§ **Task requirements**
Copy each line of the data below with the word "운임에서".

"""

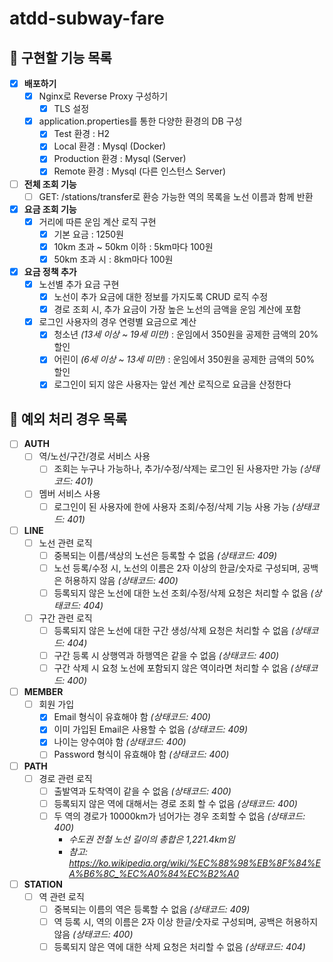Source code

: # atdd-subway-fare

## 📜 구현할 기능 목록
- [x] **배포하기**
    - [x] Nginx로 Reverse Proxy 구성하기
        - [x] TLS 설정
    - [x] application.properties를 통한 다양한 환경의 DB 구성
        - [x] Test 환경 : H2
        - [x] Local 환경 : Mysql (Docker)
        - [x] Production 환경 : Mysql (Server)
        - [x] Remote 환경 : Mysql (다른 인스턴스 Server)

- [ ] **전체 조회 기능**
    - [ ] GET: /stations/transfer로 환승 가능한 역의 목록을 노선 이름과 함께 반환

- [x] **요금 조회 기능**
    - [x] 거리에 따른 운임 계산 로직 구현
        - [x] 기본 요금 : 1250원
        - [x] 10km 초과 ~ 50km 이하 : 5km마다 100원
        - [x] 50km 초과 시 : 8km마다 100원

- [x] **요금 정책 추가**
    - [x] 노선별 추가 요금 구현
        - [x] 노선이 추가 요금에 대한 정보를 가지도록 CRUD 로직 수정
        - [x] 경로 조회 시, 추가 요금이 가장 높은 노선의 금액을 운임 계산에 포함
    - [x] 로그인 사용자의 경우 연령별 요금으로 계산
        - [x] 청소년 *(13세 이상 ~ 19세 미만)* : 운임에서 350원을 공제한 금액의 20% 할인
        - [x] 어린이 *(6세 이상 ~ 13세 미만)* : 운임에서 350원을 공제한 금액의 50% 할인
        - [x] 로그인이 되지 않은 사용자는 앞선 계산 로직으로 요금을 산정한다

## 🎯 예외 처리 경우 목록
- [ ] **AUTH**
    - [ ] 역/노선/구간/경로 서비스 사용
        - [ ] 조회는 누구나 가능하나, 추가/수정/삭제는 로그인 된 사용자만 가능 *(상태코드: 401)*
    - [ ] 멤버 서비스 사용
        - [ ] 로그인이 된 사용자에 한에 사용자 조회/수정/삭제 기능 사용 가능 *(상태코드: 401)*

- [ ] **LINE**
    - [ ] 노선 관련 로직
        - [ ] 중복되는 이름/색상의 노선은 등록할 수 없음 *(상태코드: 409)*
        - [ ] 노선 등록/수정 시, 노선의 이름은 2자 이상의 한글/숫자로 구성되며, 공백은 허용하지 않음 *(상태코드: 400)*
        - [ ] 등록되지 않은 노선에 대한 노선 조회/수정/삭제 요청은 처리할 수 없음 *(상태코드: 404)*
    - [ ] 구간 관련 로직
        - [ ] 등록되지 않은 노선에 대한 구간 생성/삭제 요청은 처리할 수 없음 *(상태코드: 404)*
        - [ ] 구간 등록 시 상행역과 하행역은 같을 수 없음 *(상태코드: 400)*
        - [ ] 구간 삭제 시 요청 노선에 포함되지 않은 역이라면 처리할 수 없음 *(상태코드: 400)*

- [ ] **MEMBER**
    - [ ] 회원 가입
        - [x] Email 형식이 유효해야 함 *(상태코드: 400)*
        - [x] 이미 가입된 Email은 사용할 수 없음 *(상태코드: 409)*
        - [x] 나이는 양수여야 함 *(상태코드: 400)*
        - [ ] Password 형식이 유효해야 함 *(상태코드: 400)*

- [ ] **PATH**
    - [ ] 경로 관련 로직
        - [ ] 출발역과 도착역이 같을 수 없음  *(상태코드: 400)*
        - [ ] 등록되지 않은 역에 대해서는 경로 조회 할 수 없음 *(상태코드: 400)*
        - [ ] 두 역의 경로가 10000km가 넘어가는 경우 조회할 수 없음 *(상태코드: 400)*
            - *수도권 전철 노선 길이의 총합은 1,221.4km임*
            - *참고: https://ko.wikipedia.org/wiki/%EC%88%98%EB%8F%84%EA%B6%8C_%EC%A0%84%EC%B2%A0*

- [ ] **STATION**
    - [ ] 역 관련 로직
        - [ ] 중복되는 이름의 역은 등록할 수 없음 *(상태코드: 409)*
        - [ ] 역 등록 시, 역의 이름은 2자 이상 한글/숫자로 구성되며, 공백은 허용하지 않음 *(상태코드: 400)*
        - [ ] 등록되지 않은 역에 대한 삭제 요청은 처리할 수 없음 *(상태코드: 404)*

"""

§ **Answer section**
        - [x] 청소년 *(13세 이상 ~ 19세 미만)* : 운임에서 350원을 공제한 금액의 20% 할인
        - [x] 어린이 *(6세 이상 ~ 13세 미만)* : 운임에서 350원을 공제한 금액의 50% 할인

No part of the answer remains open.